What the task requires:
Wherever "which" shows up in the records below, copy the whole line.

Source information:
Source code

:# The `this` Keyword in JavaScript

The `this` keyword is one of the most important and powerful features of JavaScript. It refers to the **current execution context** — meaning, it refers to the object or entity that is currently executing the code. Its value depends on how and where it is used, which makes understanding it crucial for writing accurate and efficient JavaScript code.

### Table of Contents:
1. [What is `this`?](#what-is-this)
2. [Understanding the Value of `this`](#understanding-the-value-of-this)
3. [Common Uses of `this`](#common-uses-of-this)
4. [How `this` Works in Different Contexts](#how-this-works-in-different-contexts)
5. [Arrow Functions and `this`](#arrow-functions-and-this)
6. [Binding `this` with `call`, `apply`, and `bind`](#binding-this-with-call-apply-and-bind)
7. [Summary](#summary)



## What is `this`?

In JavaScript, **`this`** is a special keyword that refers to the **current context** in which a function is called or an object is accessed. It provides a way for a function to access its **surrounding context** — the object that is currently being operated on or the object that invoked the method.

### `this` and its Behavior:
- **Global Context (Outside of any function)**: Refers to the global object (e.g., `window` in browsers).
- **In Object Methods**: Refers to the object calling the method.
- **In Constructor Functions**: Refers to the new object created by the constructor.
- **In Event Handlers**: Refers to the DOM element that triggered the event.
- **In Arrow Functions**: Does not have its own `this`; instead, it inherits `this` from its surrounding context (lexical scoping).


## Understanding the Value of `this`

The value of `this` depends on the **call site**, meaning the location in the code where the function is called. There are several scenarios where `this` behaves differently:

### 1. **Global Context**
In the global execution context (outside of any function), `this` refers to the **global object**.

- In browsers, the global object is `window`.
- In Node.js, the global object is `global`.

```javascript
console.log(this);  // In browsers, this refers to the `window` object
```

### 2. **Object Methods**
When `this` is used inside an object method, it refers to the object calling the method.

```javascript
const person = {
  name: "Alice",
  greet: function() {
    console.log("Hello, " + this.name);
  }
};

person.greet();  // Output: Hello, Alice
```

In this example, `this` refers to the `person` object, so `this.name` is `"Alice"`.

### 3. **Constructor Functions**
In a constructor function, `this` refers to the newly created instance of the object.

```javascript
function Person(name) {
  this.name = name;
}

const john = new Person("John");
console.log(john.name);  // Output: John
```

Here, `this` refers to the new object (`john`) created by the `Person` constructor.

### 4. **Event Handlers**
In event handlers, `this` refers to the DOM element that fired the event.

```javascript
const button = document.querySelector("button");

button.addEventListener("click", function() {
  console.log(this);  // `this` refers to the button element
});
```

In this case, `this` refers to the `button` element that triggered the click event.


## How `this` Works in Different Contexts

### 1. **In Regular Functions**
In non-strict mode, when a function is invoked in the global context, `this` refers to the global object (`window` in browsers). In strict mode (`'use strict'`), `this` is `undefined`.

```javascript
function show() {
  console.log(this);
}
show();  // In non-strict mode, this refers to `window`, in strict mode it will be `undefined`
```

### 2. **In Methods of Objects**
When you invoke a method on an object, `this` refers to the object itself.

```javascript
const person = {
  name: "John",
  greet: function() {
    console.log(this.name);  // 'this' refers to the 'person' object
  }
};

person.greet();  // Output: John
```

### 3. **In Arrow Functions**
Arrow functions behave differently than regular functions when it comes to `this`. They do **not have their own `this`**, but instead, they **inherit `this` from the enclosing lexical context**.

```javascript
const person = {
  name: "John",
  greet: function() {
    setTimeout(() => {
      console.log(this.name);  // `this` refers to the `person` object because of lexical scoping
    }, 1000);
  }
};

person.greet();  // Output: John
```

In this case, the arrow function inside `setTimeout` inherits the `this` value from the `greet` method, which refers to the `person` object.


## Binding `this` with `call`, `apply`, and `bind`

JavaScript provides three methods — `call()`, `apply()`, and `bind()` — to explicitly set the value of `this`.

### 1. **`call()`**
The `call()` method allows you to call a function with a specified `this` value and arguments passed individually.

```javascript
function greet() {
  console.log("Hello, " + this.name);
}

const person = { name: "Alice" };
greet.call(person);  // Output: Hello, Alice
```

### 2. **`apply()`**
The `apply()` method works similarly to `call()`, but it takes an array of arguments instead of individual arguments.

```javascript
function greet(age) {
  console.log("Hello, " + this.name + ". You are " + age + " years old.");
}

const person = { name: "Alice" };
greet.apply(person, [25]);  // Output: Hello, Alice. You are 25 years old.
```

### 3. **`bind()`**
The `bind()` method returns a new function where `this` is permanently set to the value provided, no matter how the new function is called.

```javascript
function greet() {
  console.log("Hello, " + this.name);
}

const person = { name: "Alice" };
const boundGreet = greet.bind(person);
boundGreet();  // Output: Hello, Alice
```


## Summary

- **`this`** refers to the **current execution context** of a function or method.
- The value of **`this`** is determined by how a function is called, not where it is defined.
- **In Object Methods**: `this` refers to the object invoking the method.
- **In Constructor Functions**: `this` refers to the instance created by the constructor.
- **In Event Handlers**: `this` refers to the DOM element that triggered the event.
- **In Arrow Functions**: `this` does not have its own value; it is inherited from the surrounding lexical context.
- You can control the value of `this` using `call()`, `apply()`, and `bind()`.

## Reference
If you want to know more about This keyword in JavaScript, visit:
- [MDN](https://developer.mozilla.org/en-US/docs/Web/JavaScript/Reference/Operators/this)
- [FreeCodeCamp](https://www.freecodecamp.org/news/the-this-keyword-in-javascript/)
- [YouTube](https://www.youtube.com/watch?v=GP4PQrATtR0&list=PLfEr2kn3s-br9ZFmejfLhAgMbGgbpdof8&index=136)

Solution to this exercise:
The `this` keyword is one of the most important and powerful features of JavaScript. It refers to the **current execution context** — meaning, it refers to the object or entity that is currently executing the code. Its value depends on how and where it is used, which makes understanding it crucial for writing accurate and efficient JavaScript code.
In JavaScript, **`this`** is a special keyword that refers to the **current context** in which a function is called or an object is accessed. It provides a way for a function to access its **surrounding context** — the object that is currently being operated on or the object that invoked the method.
In this case, the arrow function inside `setTimeout` inherits the `this` value from the `greet` method, which refers to the `person` object.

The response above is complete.